その後、棟方志功や土方巽に出会い、そして縁あって東北の女を嫁にして、そうして違った意味で東北に通うようになってようやく分かりました。ああ、ここは「モノ」の国だと。「コト」の国ではない。懐かしい物の怪の国だ。
「モノ」の国だからこそ、そこに現れる「コト」はみんなウソくさい。ウソであることをはばからない。それがエロティシズムであり、フィクションであり、ユーモアであり、いかがわしさであり。まるで人間の活動が全て見世物であるように輝いている。
賢治や啄木や太宰や寺山や土方の言葉が特別なのは、そうか、単に外国語だからだ。カミさんはそれをいとも簡単に私に教えてくれました。なんだ、それだけのことか。あれは全部ウソだから輝いていたのか。だからタモリの寺山はあまりにそれらしくて面白いのか。

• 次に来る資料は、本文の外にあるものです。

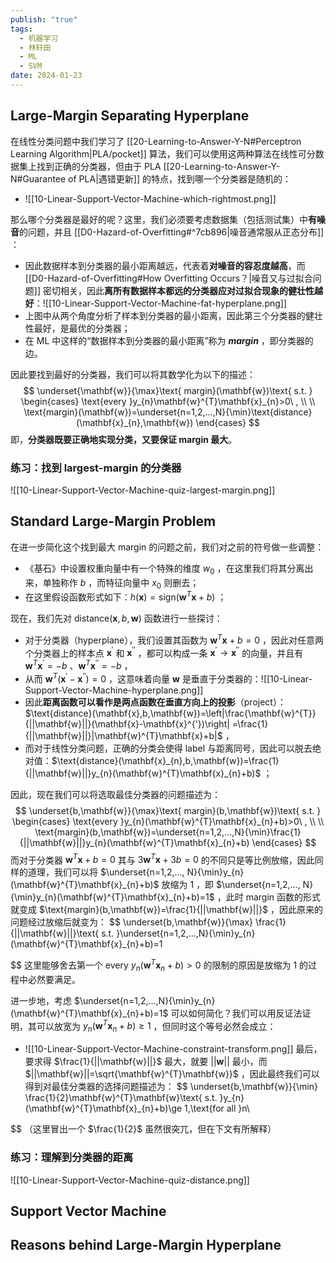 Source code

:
 ```yaml
---
publish: "true"
tags:
  - 机器学习
  - 林轩田
  - ML
  - SVM
date: 2024-01-23
---
```

## Large-Margin Separating Hyperplane

在线性分类问题中我们学习了 [[20-Learning-to-Answer-Y-N#Perceptron Learning Algorithm|PLA/pocket]] 算法，我们可以使用这两种算法在线性可分数据集上找到正确的分类器，但由于 PLA [[20-Learning-to-Answer-Y-N#Guarantee of PLA|遇错更新]] 的特点，找到哪一个分类器是随机的：
- ![[10-Linear-Support-Vector-Machine-which-rightmost.png]]

那么哪个分类器是最好的呢？这里，我们必须要考虑数据集（包括测试集）中**有噪音**的问题，并且 [[D0-Hazard-of-Overfitting#^7cb896|噪音通常服从正态分布]] ：
- 因此数据样本到分类器的最小距离越远，代表着**对噪音的容忍度越高**，而 [[D0-Hazard-of-Overfitting#How Overfitting Occurs？|噪音又与过拟合问题]] 密切相关，因此**离所有数据样本都远的分类器应对过拟合现象的健壮性越好**：![[10-Linear-Support-Vector-Machine-fat-hyperplane.png]]
- 上图中从两个角度分析了样本到分类器的最小距离，因此第三个分类器的健壮性最好，是最优的分类器；
- 在 ML 中这样的“数据样本到分类器的最小距离”称为 ***margin*** ，即分类器的边。

因此要找到最好的分类器，我们可以将其数学化为以下的描述：
$$
\underset{\mathbf{w}}{\max}\text{ margin}(\mathbf{w})\text{ s.t. }
\begin{cases}
\text{every }y_{n}\mathbf{w}^{T}\mathbf{x}_{n}>0\ , \\ \\ 
\text{margin}(\mathbf{w})=\underset{n=1,2,...,N}{\min}\text{distance}(\mathbf{x}_{n},\mathbf{w})
\end{cases}
$$
即，**分类器既要正确地实现分类，又要保证 margin 最大**。

### 练习：找到 largest-margin 的分类器

![[10-Linear-Support-Vector-Machine-quiz-largest-margin.png]]

## Standard Large-Margin Problem

在进一步简化这个找到最大 margin 的问题之前，我们对之前的符号做一些调整：
- 《基石》中设置权重向量中有一个特殊的维度 $w_0$ ，在这里我们将其分离出来，单独称作 $b$ ，而特征向量中 $x_{0}$ 则删去；
- 在这里假设函数形式如下：$h(\mathbf{x})=\text{sign}(\mathbf{w}^{T}\mathbf{x}+b)$ ；

现在，我们先对 $\text{distance}(\mathbf{x},b,\mathbf{w})$ 函数进行一些探讨：
- 对于分类器（hyperplane），我们设置其函数为 $\mathbf{w}^{T}\mathbf{x}+b=0$ ，因此对任意两个分类器上的样本点 $\mathbf{x}^{'}$ 和 $\mathbf{x}^{''}$ ，都可以构成一条 $\mathbf{x}^{'}\to \mathbf{x}^{''}$ 的向量，并且有 $\mathbf{w}^{T}\mathbf{x}^{'}=-b$ 、$\mathbf{w}^{T}\mathbf{x}^{''}=-b$ ，
- 从而 $\mathbf{w}^{T}(\mathbf{x}^{'}-\mathbf{x}^{''})=0$ ，这意味着向量 $\mathbf{w}$ 是垂直于分类器的：![[10-Linear-Support-Vector-Machine-hyperplane.png]]
- 因此**距离函数可以看作是两点函数在垂直方向上的投影**（project）：$\text{distance}(\mathbf{x},b,\mathbf{w})=\left|\frac{\mathbf{w}^{T}}{||\mathbf{w}||}(\mathbf{x}-\mathbf{x}^{'})\right| =\frac{1}{||\mathbf{w}||}|\mathbf{w}^{T}\mathbf{x}+b|$ ，
- 而对于线性分类问题，正确的分类会使得 label 与距离同号，因此可以脱去绝对值：$\text{distance}(\mathbf{x}_{n},b,\mathbf{w})=\frac{1}{||\mathbf{w}||}y_{n}(\mathbf{w}^{T}\mathbf{x}_{n}+b)$ ；

因此，现在我们可以将选取最佳分类器的问题描述为：
$$
\underset{b,\mathbf{w}}{\max}\text{ margin}(b,\mathbf{w})\text{ s.t. }
\begin{cases}
\text{every }y_{n}(\mathbf{w}^{T}\mathbf{x}_{n}+b)>0\ , \\ \\ 
\text{margin}(b,\mathbf{w})=\underset{n=1,2,...,N}{\min}\frac{1}{||\mathbf{w}||}y_{n}(\mathbf{w}^{T}\mathbf{x}_{n}+b)
\end{cases}
$$
而对于分类器 $\mathbf{w}^{T}\mathbf{x}+b=0$ 其与 $3\mathbf{w}^{T}\mathbf{x}+3b=0$ 的不同只是等比例放缩，因此同样的道理，我们可以将 $\underset{n=1,2,..., N}{\min}y_{n}(\mathbf{w}^{T}\mathbf{x}_{n}+b)$ 放缩为 1 ，即 $\underset{n=1,2,..., N}{\min}y_{n}(\mathbf{w}^{T}\mathbf{x}_{n}+b)=1$ ，此时 margin 函数的形式就变成 $\text{margin}(b,\mathbf{w})=\frac{1}{||\mathbf{w}||}$ ，因此原来的问题经过放缩后就变为：
$$
\underset{b,\mathbf{w}}{\max} \frac{1}{||\mathbf{w}||}\text{ s.t. }\underset{n=1,2,...,N}{\min}y_{n}(\mathbf{w}^{T}\mathbf{x}_{n}+b)=1

$$
这里能够舍去第一个 $\text{every }y_{n}(\mathbf{w}^{T}\mathbf{x}_{n}+b)>0$ 的限制的原因是放缩为 1 的过程中必然要满足。

进一步地，考虑 $\underset{n=1,2,...,N}{\min}y_{n}(\mathbf{w}^{T}\mathbf{x}_{n}+b)=1$ 可以如何简化？我们可以用反证法证明，其可以放宽为 $y_{n}(\mathbf{w}^{T}\mathbf{x}_{n}+b)\ge 1$ ，但同时这个等号必然会成立：
- ![[10-Linear-Support-Vector-Machine-constraint-transform.png]]
最后，要求得 $\frac{1}{||\mathbf{w}||}$ 最大，就要 $||\mathbf{w}||$ 最小，而 $||\mathbf{w}||=\sqrt{\mathbf{w}^{T}\mathbf{w}}$ ，因此最终我们可以得到对最佳分类器的选择问题描述为：
$$
\underset{b,\mathbf{w}}{\min} \frac{1}{2}\mathbf{w}^{T}\mathbf{w}\text{ s.t. }y_{n}(\mathbf{w}^{T}\mathbf{x}_{n}+b)\ge 1,\text{for all }n\ 

$$
（这里冒出一个 $\frac{1}{2}$ 虽然很突兀，但在下文有所解释）

### 练习：理解到分类器的距离

![[10-Linear-Support-Vector-Machine-quiz-distance.png]]

## Support Vector Machine

## Reasons behind Large-Margin Hyperplane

この本でも、そうした言葉の問題が取り上げられています。東北があいさつとことわざの世界だというには大賛成です。あいさつしかない。それはよくわかります。私なんか東北にいるとしゃべりすぎてしまいます。彼らがしゃべる時は、それはフィクションとしての作品を生む時です。そうそう、あの時の皆さんの武勇伝大会は面白かったなあ。どこまでが本当かわからない、本当の物語を聞いたような気がしましたっけ。

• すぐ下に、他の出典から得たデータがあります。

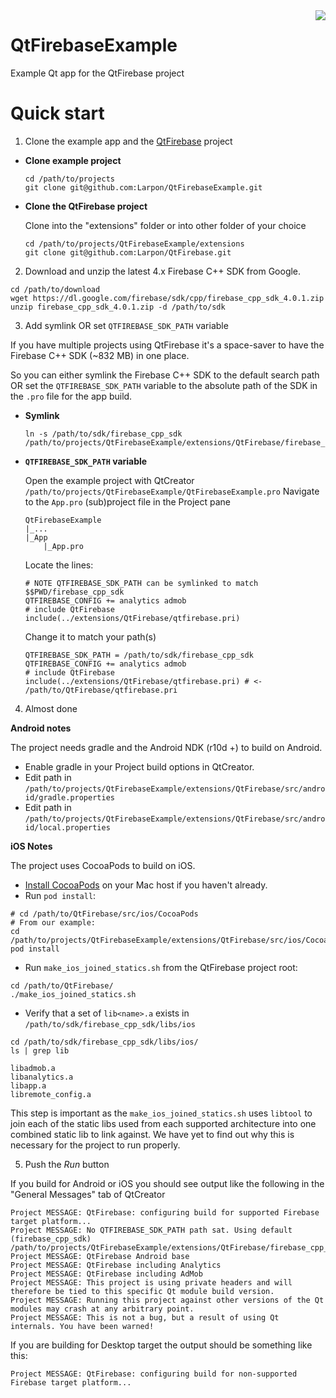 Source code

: <img src="https://github.com/Larpon/QtFirebase/blob/master/logo.png" align="right"/>

# QtFirebaseExample
Example Qt app for the QtFirebase project

# Quick start


1. Clone the example app and the [QtFirebase](https://github.com/Larpon/QtFirebase) project

  * **Clone example project**
  
    ```
    cd /path/to/projects
    git clone git@github.com:Larpon/QtFirebaseExample.git
    ```
  * **Clone the QtFirebase project**
  
    Clone into the "extensions" folder or into other folder of your choice
    ```
    cd /path/to/projects/QtFirebaseExample/extensions
    git clone git@github.com:Larpon/QtFirebase.git
    ```

2. Download and unzip the latest 4.x Firebase C++ SDK from Google.

  ```
  cd /path/to/download
  wget https://dl.google.com/firebase/sdk/cpp/firebase_cpp_sdk_4.0.1.zip
  unzip firebase_cpp_sdk_4.0.1.zip -d /path/to/sdk
  ```

3. Add symlink OR set `QTFIREBASE_SDK_PATH` variable

  If you have multiple projects using QtFirebase it's a space-saver to have the Firebase C++ SDK (~832 MB) in one place.

  So you can either symlink the Firebase C++ SDK to the default search path OR set the `QTFIREBASE_SDK_PATH` variable to the absolute path of the SDK in the `.pro` file for the app build.

  * **Symlink**
  
    ```
    ln -s /path/to/sdk/firebase_cpp_sdk /path/to/projects/QtFirebaseExample/extensions/QtFirebase/firebase_cpp_sdk
    ```

  * **`QTFIREBASE_SDK_PATH` variable**
  
    Open the example project with QtCreator `/path/to/projects/QtFirebaseExample/QtFirebaseExample.pro`
    Navigate to the `App.pro` (sub)project file in the Project pane
    ```
    QtFirebaseExample
    |_...
    |_App
        |_App.pro
    ```
    Locate the lines:
    ```
    # NOTE QTFIREBASE_SDK_PATH can be symlinked to match $$PWD/firebase_cpp_sdk
    QTFIREBASE_CONFIG += analytics admob
    # include QtFirebase
    include(../extensions/QtFirebase/qtfirebase.pri)
    ```
    Change it to match your path(s)
    ```
    QTFIREBASE_SDK_PATH = /path/to/sdk/firebase_cpp_sdk
    QTFIREBASE_CONFIG += analytics admob
    # include QtFirebase
    include(../extensions/QtFirebase/qtfirebase.pri) # <- /path/to/QtFirebase/qtfirebase.pri
    ```
    
4. Almost done
  
  **Android notes**
  
  The project needs gradle and the Android NDK (r10d +) to build on Android.
  
  * Enable gradle in your Project build options in QtCreator.
  * Edit path in `/path/to/projects/QtFirebaseExample/extensions/QtFirebase/src/android/gradle.properties`
  * Edit path in `/path/to/projects/QtFirebaseExample/extensions/QtFirebase/src/android/local.properties`
    
  **iOS Notes**
  
  The project uses CocoaPods to build on iOS.
  
  * [Install CocoaPods](http://stackoverflow.com/questions/20755044/how-to-install-cocoa-pods) on your Mac host if you haven't already.
  * Run `pod install`:
   ```
   # cd /path/to/QtFirebase/src/ios/CocoaPods
   # From our example:
   cd /path/to/projects/QtFirebaseExample/extensions/QtFirebase/src/ios/CocoaPods
   pod install
   ```
  * Run `make_ios_joined_statics.sh` from the QtFirebase project root:
   ```
   cd /path/to/QtFirebase/
   ./make_ios_joined_statics.sh
   ```
  * Verify that a set of `lib<name>.a` exists in `/path/to/sdk/firebase_cpp_sdk/libs/ios`
   ```
   cd /path/to/sdk/firebase_cpp_sdk/libs/ios/
   ls | grep lib
   
   libadmob.a
   libanalytics.a
   libapp.a
   libremote_config.a
   ```
   This step is important as the `make_ios_joined_statics.sh` uses `libtool` to join each of the static libs used from each supported architecture into one combined static lib to link against. We have yet to find out why this is necessary for the project to run properly.
   
5. Push the *Run* button

  If you build for Android or iOS you should see output like the following in the "General Messages" tab of QtCreator
  ```
  Project MESSAGE: QtFirebase: configuring build for supported Firebase target platform...
  Project MESSAGE: No QTFIREBASE_SDK_PATH path sat. Using default (firebase_cpp_sdk) /path/to/projects/QtFirebaseExample/extensions/QtFirebase/firebase_cpp_sdk
  Project MESSAGE: QtFirebase Android base
  Project MESSAGE: QtFirebase including Analytics
  Project MESSAGE: QtFirebase including AdMob
  Project MESSAGE: This project is using private headers and will therefore be tied to this specific Qt module build version.
  Project MESSAGE: Running this project against other versions of the Qt modules may crash at any arbitrary point.
  Project MESSAGE: This is not a bug, but a result of using Qt internals. You have been warned!
  ```

  If you are building for Desktop target the output should be something like this:
  ```
  Project MESSAGE: QtFirebase: configuring build for non-supported Firebase target platform...
  ```
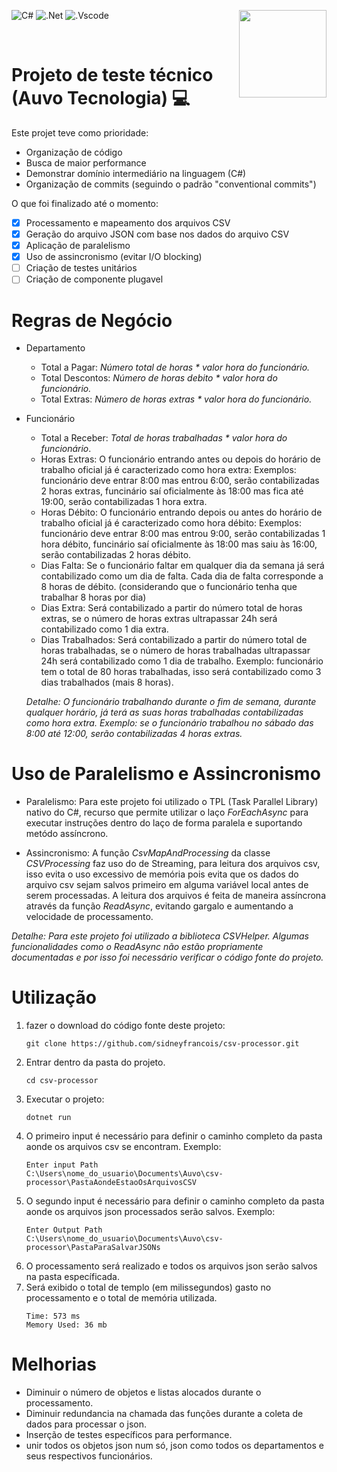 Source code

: ![C#](https://img.shields.io/badge/c%23-%23239120.svg?style=for-the-badge&logo=c-sharp&logoColor=white)
![.Net](https://img.shields.io/badge/.NET-5C2D91?style=for-the-badge&logo=.net&logoColor=white)
![.Vscode](https://img.shields.io/badge/Made%20with-VSCode-1f425f.svg)
<img src="https://play-lh.googleusercontent.com/m0wKmUdoSnpwnhZpbin1gL7kzACIlq_s8QnqSS2RfR34GHw58OW1E1tbQ9RY7xgPqFA" width="140" 
height="140" align="right">

<br clear="left"/>

# Projeto de teste técnico (Auvo Tecnologia) :computer:



Este projet teve como prioridade:

- Organização de código
- Busca de maior performance
- Demonstrar domínio intermediário na linguagem (C#)
- Organização de commits (seguindo o padrão "conventional commits")

O que foi finalizado até o momento:
- [x] Processamento e mapeamento dos arquivos CSV
- [x] Geração do arquivo JSON com base nos dados do arquivo CSV
- [x] Aplicação de paralelismo
- [x] Uso de assincronismo (evitar I/O blocking)
- [ ] Criação de testes unitários
- [ ] Criação de componente plugavel

# Regras de Negócio

- Departamento
    - Total a Pagar: *Número total de horas * valor hora do funcionário.*
    - Total Descontos: *Número de horas debito * valor hora do funcionário.*
    - Total Extras: *Número de horas extras * valor hora do funcionário.*
- Funcionário
    - Total a Receber: *Total de horas trabalhadas * valor hora do funcionário*.
    - Horas Extras: O funcionário entrando antes ou depois do horário de trabalho oficial já é caracterizado como hora extra: Exemplos: funcionário deve entrar 8:00 mas entrou 6:00, serão contabilizadas 2 horas extras, funcinário saí oficialmente às 18:00 mas fica até 19:00, serão contabilizadas 1 hora extra.
    - Horas Débito: O funcionário entrando depois ou antes do horário de trabalho oficial já é caracterizado como hora débito: Exemplos: funcionário deve entrar 8:00 mas entrou 9:00, serão contabilizadas 1 hora débito, funcinário saí oficialmente às 18:00 mas saiu às 16:00, serão contabilizadas 2 horas débito.
    - Dias Falta: Se o funcionário faltar em qualquer dia da semana já será contabilizado como um dia de falta. Cada dia de falta corresponde a 8 horas de débito. (considerando que o funcionário tenha que trabalhar 8 horas por dia)
    - Dias Extra: Será contabilizado a partir do número total de horas extras, se o número de horas extras ultrapassar 24h será contabilizado como 1 dia extra. 
    - Dias Trabalhados: Será contabilizado a partir do número total de horas trabalhadas, se o número de horas trabalhadas ultrapassar 24h será contabilizado como 1 dia de trabalho. Exemplo: funcionário tem o total de 80 horas trabalhadas, isso será contabilizado como 3 dias trabalhados (mais 8 horas).
    
    *Detalhe: O funcionário trabalhando durante o fim de semana, durante qualquer horário, já terá as suas horas trabalhadas contabilizadas como hora extra. Exemplo: se o funcionário trabalhou no sábado das 8:00 até 12:00, serão contabilizadas 4 horas extras.*

# Uso de Paralelismo e Assincronismo

- Paralelismo: Para este projeto foi utilizado o TPL (Task Parallel Library) nativo do C#, recurso que permite utilizar o laço *ForEachAsync* para executar instruções dentro do laço de forma paralela e suportando metódo assíncrono.

- Assincronismo: A função *CsvMapAndProcessing* da classe *CSVProcessing* faz uso do de Streaming, para leitura dos arquivos csv, isso evita o uso excessivo de memória pois evita que os dados do arquivo csv sejam salvos primeiro em alguma variável local antes de serem processadas. A leitura dos arquivos é feita de maneira assíncrona através da função *ReadAsync*, evitando gargalo e aumentando a velocidade de processamento.

*Detalhe: Para este projeto foi utilizado a biblioteca CSVHelper. Algumas funcionalidades como o ReadAsync não estão propriamente documentadas e por isso foi necessário verificar o código fonte do projeto.*

# Utilização

1. fazer o download do código fonte deste projeto:
    ```
    git clone https://github.com/sidneyfrancois/csv-processor.git
    ```
2. Entrar dentro da pasta do projeto.
    ```
    cd csv-processor
    ```
3. Executar o projeto:
    ```
    dotnet run
    ```
4. O primeiro input é necessário para definir o caminho completo da pasta aonde os arquivos csv se encontram. Exemplo:
    ```
    Enter input Path
    C:\Users\nome_do_usuario\Documents\Auvo\csv-processor\PastaAondeEstaoOsArquivosCSV
    ```
5. O segundo input é necessário para definir o caminho completo da pasta aonde os arquivos json processados serão salvos. Exemplo:
    ```
    Enter Output Path
    C:\Users\nome_do_usuario\Documents\Auvo\csv-processor\PastaParaSalvarJSONs
    ```
6. O processamento será realizado e todos os arquivos json serão salvos na pasta específicada.
7. Será exibido o total de templo (em milissegundos) gasto no processamento e o total de memória utilizada.
    ```
    Time: 573 ms
    Memory Used: 36 mb
    ```
# Melhorias

- Diminuir o número de objetos e listas alocados durante o processamento.
- Diminuir redundancia na chamada das funções durante a coleta de dados para processar o json.
- Inserção de testes específicos para performance.
- unir todos os objetos json num só, json como todos os departamentos e seus respectivos funcionários.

中沢さんと対談者たちは言います。異質の「もの」どうしが結びつくエロティックな力。それはロゴスでもコスモスでもない。贈与の力。イマジネールからリアルへ。客観の方へ。物の方へ。コミュニケーションとしての言語ではない。モノとしての言語。嘘こそが存在の様式。
唯物論的な物言いはあんまり好きではないのですが、しかし、やはり「モノ」がベースであるような気がするのです。「コト」は我々の意識であり、だからこそ存在はフィクションであると。「モノ」という大地に咲く「コト」という花だから美しい。本書にもありましたが、まさに仏教を象徴する蓮の華ですよね。
土方巽のよき理解者であり、よき継承者であり、よき体現者である森繁哉さんとの対談が刺激的でした。「物」と一体化するんではなく、「物」は他者のままにしておかねばならないと。接続はするけれども一体化はしない。できない。私たちの肉体からしてそうだと。舞踏の基本姿勢ですね。
思い通りにならないことの素晴らしさでしょうね。あっそうか。「ものにする」という言葉、あるいは「ものになる」という言葉、なんとなく自分の「モノ・コト論」とは矛盾しているような気がしていたんですが、そんなことなかったんだ。一体化ではなく、あくまでも外部の他者と接続するという意味なんだ。そうすると「仕事は体で覚えるな」「習熟するな」という言葉の意味もよくわかるというものです。
やはり東北(艮)には、近代が忌み嫌った「モノ」が幽閉されていました。だから懐かしく恐ろしいのですね。大物忌神社はその総本宮なんですね。私の後半生は間違いなく「東北」とともにあるでしょう。東北というブラックホールに吸い取られて良かったなあ。